Estaba a punto de caer la tarde. El cementerio parecía desierto. Aunque las tumbas guardaran silenciosas a sus inquilinos, una de ellas gritaba un secreto a voces. Tenía algo que esconder. No se agarra, con fuerza, aquello que no se pretende proteger. Y la entrada a la cripta parecía estar, sospechosamente, vigilada por la presencia de aquella misteriosa niña.
—Quieras o no voy a tener que contarte, antes de forzar la cerradura, el  supuesto desenlace del cuento, cómo tú lo llamas. ¡Aunque se trate de hechos reales, ya lo veras, te lo aseguro!
—Vamos, no te pongas nervioso. Solemos arriesgar mucho y obtener poco, y hace tiempo que necesito unas buenas vacaciones.
—Seré breve, no tenemos que tentar tanto a la suerte.

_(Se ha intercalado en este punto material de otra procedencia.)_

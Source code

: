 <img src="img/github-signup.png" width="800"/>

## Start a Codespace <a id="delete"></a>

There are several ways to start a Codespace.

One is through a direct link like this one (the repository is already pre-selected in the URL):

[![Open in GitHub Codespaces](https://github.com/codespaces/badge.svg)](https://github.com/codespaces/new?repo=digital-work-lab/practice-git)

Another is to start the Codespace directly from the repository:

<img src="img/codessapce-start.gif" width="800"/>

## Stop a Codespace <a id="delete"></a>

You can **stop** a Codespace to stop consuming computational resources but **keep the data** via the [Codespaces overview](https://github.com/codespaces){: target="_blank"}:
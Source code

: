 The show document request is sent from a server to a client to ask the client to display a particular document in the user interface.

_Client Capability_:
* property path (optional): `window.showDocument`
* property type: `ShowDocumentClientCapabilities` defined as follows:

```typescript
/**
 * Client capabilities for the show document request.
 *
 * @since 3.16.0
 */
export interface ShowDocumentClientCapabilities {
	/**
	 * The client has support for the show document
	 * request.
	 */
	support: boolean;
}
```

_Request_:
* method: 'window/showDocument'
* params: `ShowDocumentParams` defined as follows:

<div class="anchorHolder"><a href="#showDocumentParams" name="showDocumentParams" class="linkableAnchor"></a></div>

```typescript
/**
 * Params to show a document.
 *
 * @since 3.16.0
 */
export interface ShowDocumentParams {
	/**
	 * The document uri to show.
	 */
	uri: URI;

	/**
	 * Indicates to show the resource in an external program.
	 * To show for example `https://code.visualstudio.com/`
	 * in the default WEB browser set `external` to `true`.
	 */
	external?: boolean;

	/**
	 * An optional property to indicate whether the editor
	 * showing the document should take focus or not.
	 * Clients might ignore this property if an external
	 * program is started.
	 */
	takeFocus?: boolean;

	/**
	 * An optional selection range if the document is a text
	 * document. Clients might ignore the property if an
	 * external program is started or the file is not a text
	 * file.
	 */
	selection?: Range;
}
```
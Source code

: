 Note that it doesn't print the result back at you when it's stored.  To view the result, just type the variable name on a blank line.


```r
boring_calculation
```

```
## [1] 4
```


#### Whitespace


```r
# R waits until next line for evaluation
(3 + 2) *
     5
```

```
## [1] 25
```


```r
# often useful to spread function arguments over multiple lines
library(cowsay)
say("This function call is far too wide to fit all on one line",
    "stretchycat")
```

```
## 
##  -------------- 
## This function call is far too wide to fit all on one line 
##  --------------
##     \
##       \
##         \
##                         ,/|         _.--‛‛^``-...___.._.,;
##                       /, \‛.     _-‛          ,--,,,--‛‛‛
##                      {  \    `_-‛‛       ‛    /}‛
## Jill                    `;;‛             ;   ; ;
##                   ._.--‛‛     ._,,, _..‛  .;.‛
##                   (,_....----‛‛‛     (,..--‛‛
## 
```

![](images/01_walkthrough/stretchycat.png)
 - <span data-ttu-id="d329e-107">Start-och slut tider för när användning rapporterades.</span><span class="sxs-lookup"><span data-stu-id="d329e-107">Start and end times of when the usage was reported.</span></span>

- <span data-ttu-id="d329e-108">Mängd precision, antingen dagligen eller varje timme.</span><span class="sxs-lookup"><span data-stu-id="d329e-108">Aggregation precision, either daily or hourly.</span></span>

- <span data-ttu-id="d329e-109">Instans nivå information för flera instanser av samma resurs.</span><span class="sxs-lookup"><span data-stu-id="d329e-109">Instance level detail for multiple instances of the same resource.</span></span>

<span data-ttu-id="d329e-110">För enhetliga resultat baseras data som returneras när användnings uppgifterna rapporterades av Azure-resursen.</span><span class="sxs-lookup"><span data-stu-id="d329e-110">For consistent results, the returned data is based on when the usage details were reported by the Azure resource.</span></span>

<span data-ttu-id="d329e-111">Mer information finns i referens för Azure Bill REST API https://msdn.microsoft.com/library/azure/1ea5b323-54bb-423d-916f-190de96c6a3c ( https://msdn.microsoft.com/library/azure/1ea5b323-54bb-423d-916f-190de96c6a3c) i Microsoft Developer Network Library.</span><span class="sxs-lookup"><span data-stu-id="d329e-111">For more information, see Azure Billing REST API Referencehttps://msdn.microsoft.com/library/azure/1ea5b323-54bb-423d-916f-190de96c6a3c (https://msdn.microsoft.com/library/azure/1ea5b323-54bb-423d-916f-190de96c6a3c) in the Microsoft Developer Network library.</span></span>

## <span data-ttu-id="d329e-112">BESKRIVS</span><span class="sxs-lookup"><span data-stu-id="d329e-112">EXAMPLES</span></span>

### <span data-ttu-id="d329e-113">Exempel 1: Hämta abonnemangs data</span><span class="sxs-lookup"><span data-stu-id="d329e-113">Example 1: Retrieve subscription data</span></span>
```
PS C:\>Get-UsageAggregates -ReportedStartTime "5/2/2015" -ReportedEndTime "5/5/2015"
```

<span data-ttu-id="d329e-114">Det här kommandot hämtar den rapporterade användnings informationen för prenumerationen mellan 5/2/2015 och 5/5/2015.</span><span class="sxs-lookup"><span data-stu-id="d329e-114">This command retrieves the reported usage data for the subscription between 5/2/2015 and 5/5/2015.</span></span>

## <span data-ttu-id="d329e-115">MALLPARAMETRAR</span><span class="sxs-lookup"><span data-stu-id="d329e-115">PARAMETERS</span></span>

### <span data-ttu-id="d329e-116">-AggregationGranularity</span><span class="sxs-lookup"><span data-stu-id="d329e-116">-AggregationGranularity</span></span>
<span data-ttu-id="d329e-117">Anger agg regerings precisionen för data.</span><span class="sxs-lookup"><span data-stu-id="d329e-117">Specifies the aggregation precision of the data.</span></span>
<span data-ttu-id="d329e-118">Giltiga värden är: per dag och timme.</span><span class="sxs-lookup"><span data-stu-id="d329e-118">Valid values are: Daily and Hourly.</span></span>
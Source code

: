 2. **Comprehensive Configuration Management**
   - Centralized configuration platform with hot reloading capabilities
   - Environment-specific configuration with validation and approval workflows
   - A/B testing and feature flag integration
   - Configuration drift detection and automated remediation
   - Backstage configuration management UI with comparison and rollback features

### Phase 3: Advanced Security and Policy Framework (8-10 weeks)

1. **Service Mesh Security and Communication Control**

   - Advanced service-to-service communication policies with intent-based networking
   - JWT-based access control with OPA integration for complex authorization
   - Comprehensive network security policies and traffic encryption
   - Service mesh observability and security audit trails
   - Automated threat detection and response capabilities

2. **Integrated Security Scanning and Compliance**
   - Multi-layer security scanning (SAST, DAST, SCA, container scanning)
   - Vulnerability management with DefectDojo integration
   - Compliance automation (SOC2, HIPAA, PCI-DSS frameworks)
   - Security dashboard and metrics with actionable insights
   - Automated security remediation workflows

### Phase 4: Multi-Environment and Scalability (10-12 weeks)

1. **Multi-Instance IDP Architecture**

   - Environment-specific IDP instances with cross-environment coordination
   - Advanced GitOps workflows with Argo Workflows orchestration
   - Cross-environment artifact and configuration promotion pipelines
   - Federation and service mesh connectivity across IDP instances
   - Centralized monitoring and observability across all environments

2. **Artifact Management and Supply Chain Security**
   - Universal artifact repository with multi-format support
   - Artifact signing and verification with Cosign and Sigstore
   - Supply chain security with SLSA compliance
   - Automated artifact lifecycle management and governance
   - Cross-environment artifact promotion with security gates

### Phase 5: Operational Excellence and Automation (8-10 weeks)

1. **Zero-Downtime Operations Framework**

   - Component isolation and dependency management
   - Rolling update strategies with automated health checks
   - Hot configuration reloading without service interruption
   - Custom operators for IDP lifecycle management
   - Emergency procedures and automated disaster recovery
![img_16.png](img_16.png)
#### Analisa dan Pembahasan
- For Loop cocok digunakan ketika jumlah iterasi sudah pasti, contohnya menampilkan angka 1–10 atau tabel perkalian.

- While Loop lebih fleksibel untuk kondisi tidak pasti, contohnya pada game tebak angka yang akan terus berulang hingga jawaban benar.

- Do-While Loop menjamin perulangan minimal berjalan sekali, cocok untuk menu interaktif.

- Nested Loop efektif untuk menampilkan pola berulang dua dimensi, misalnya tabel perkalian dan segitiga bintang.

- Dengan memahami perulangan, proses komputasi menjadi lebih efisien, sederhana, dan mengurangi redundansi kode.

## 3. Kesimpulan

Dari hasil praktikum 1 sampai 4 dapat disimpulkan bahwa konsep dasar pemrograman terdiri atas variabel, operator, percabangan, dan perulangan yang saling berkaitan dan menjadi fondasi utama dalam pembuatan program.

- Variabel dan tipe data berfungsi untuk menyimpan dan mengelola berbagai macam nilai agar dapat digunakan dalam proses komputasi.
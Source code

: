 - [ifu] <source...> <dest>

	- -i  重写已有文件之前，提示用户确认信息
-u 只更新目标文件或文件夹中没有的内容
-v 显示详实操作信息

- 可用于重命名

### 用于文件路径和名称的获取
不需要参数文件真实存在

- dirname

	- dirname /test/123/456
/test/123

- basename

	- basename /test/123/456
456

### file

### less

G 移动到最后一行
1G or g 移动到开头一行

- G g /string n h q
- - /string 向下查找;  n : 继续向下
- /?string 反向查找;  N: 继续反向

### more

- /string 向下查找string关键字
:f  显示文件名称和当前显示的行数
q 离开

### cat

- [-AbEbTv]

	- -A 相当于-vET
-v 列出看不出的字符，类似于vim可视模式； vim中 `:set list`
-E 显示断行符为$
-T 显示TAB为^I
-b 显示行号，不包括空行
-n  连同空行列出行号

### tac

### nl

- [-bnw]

»Uno de los gemelos era malvado, cómo de película, en extremo. Practicaba vudú, y se llegó a creer que tenia tanto poder, que hizo que su sobrina, la hija mayor de su medio hermano, legitimado, enfermará de una extraña dolencia, en la que parecía tirar espuma por la boca y entornar los ojos hasta ponerlos casi en blanco.
 —No me digas, y esa niña se llamaba Teresita. ¡Qué coincidencia! ¡Vamos!
—Teresita Canet García, tía abuela de Emi, y fallecida a los doce años, tras un intento frustrado de sus padres, acompañados del sacerdote de San Francisco, de sacarle de dentro el demonio que la poseía, en las ocasiones que su malvado pariente practicaba los antiguos rituales de procedencia africana. La pobrecilla murió ahogada por su propia sangre, al moderes fuertemente la lengua en una de las intensas convulsiones que padecía, tras las siniestras conjuras pronunciadas al otro lado del Atlántico.
—¿Me estás tomando el pelo? Está claro que sufría ataques de epilepsia. Nada tuvo que ver ninguna maldición con su muerte.
—Yo hubiera pensado igual. Pero encontré el diario del bisabuelo de Emi, y en él, junto a una honda rasgadura en la gruesa encuadernación, había una anotación, hecha con su letra, del mismo día de su marcha. Donde se leían estas palabras: «Estoy segura de que la abuela tenia razón y de que Tobías ayudo a su hermanastro ,enviándole el dinero de la venta de la hacienda, para que este pudiera ganarse los favores eclesiásticos, y así salvar el alma de su hija. Pero algo me dice que los pesos no llagaron a hora, y todo sacrificio fue en vano. El noble gemelo murió a manos de su hermano, del que no se guarda ni nombre. Por lo visto no supo aceptar el estado de pobreza al que lo condenaban arrebatándole su aparente herencia, con falacias».

Oscurecía demasiado rápido. Con la distracción de todo aquel antiguo embrollo en sus mentes, comenzaron la tarea. La mano negra del guardián se partió por la mitad, un solo golpe de maza bastó para ello. También la horquilla reforzada hizo su trabajo con el cierra, gracias a la destreza de Vicente. Abrieron, no sin temor, las portezuelas, y de inmediato observaron un féretro de tamaño medio ocupando, en alto, el centro del habitáculo. En uno de sus lados, se encontraba, apoyada una figura, que sostenía entre sus brazos un cofre, abierto, lleno de monedas antiguas. Era el cuerpo, sin vida, de Emi. A sus pies, caída, brillaba, una llave.